Je n’ai rien contre Djemila Benhabib, remarquez. Elle m’enquiquine un peu, sans plus, lorsqu’elle balance l’anathème de l’idiotie utile à quiconque voudrait tenter de relativiser l’invasion imminente d’un islamisme radical à Montréal. Je dis Montréal, parce que j’y habite depuis 40 ans et que, bon, pour tout vous dire, je doute qu’on puisse envisager une telle chose à Saint-Georges, en Beauce. Toujours est-il que selon elle, porter le voile est une hérésie, un renoncement à la solidarité que nous devrions tous nous imposer, hommes et femmes de l’Occident, pour résister aux soldats d’Allah qui nous assiègent.

C’est un point de vue qu’on peut certainement soutenir. Le voile est un symbole de soumission, ne pas le porter est un symbole de lutte contre cette soumission. Point. Tu as deux choix. Dès que tu dis «oui, mais…», tu es un idiot utile. Disons que ça ne facilite pas la discussion, pour dire les choses simplement.

Oui mais, voilà, à la réflexion, en écoutant cette conversation, donc, je me suis pris le front dans le piège d’un questionnement embarrassant, que je n’ai su dénouer depuis. J’imaginais donc Djemila Benhabib, dépourvue de tout signe religieux, travaillant pour un service public. Disons un CLSC, tiens. Et j’imaginais ensuite un couple se présentant devant elle, un barbu en djellaba accompagné de sa femme voilée, mettons. Non, mieux, mettons le barbu en bermudas, avec un t-shirt et des lunettes fumées. On garde la femme voilée, mais on l’appelle Manon. Manon est née à Repentigny.

— Bonjour madame, on vient pour la pilule du lendemain…

J’ai la très curieuse impression que ce couple ne serait pas servi en toute neutralité, sans égard à ses croyances. Tiens, tiens… Je ne sais pas, je vous le demande. Alors pour Saïd et Fatima… Imaginez un peu! (Allez savoir pourquoi, toutes les femmes s’appellent Fatima ces jours-ci.)

Coquin de sort! L’absence de symbole religieux pourrait elle-même, dans certains cas, symboliser une lutte à caractère religieux. Une lutte radicale, même, une croisade contre les idiots utiles. Il y a du sacré là-dedans.
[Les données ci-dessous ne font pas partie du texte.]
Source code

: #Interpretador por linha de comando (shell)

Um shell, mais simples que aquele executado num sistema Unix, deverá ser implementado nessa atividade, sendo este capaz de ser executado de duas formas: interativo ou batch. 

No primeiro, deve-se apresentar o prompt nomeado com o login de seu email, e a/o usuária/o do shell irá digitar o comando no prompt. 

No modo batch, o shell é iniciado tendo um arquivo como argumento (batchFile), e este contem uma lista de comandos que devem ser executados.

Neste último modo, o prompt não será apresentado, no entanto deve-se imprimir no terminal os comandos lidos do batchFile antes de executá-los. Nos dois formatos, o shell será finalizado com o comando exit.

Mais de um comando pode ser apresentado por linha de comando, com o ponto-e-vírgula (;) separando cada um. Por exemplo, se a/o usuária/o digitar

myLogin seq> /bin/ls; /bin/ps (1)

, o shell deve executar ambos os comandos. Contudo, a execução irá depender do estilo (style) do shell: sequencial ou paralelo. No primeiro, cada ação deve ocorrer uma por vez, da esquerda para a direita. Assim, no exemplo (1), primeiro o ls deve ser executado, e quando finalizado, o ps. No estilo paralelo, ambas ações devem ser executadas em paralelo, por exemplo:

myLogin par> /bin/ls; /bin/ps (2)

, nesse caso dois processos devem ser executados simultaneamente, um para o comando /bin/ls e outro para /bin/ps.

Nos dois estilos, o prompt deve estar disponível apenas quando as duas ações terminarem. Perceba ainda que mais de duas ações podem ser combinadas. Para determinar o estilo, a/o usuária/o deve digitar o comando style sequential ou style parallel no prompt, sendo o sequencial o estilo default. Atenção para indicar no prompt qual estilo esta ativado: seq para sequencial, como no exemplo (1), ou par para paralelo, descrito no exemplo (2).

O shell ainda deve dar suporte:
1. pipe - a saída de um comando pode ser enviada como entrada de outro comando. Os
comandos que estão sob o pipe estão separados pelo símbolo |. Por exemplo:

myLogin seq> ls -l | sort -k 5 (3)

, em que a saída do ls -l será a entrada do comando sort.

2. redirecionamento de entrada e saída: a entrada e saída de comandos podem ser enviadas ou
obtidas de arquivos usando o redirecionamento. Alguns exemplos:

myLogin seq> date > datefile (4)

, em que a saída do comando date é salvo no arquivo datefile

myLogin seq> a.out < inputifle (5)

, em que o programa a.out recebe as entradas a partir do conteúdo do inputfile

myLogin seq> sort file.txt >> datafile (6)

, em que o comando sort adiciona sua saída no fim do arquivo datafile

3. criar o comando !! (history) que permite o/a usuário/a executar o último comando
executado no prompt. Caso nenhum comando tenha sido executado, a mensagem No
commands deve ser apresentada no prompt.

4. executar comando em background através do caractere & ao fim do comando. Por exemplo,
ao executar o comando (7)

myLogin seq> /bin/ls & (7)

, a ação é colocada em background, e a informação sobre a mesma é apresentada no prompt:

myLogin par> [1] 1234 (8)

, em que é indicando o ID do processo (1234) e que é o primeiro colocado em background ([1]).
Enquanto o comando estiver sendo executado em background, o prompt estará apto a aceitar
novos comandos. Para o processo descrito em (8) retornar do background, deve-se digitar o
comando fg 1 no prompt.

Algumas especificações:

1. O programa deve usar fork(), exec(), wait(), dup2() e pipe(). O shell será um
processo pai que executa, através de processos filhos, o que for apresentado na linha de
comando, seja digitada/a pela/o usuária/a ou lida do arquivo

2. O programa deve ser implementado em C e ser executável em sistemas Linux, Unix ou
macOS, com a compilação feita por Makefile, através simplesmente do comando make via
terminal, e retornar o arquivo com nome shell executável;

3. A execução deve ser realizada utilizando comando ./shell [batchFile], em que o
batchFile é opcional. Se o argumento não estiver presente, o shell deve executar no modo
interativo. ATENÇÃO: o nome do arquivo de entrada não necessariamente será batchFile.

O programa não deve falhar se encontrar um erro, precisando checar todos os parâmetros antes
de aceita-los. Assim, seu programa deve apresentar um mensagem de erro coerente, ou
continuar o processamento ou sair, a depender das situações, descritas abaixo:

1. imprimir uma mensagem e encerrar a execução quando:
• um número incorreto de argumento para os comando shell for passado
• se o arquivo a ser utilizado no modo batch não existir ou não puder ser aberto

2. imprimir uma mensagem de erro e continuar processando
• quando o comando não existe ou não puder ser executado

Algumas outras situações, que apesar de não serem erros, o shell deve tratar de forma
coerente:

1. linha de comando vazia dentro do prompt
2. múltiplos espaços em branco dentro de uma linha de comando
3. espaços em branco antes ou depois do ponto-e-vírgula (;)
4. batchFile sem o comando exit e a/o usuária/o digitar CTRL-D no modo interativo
Je me demande, à force de laisser mariner ce genre de discours dans la saumure de l’opinion publique, combien de radicaux du dévoilement obligatoire nous sommes en train de mettre au monde. Béats, devant leurs écrans ou lisant les grands titres, adoptant la posture de l’urgence dans la lutte et prêts à sortir manifester contre l’ennemi qui nous assiège, quand ce n’est pas pour tenter purement et simplement de le débusquer en croisant des passants sur la rue ou dans l’autobus. Nous sommes médiatiquement à des années-lumière de la laïcité étatique… Nous sommes dans l’herméneutique des symboles où toute personne voilée devient suspecte, c’est ça ou l’idiotie.

Je ne sais pas si j’ai manqué quelque chose, mais il m’avait vaguement semblé que c’était l’inverse qu’on voulait nous proposer en parlant de la laïcité de l’état.

Il faudra bien un jour parler de l’idiotie inutile. Ça aussi, ça pourrait devenir un fléau.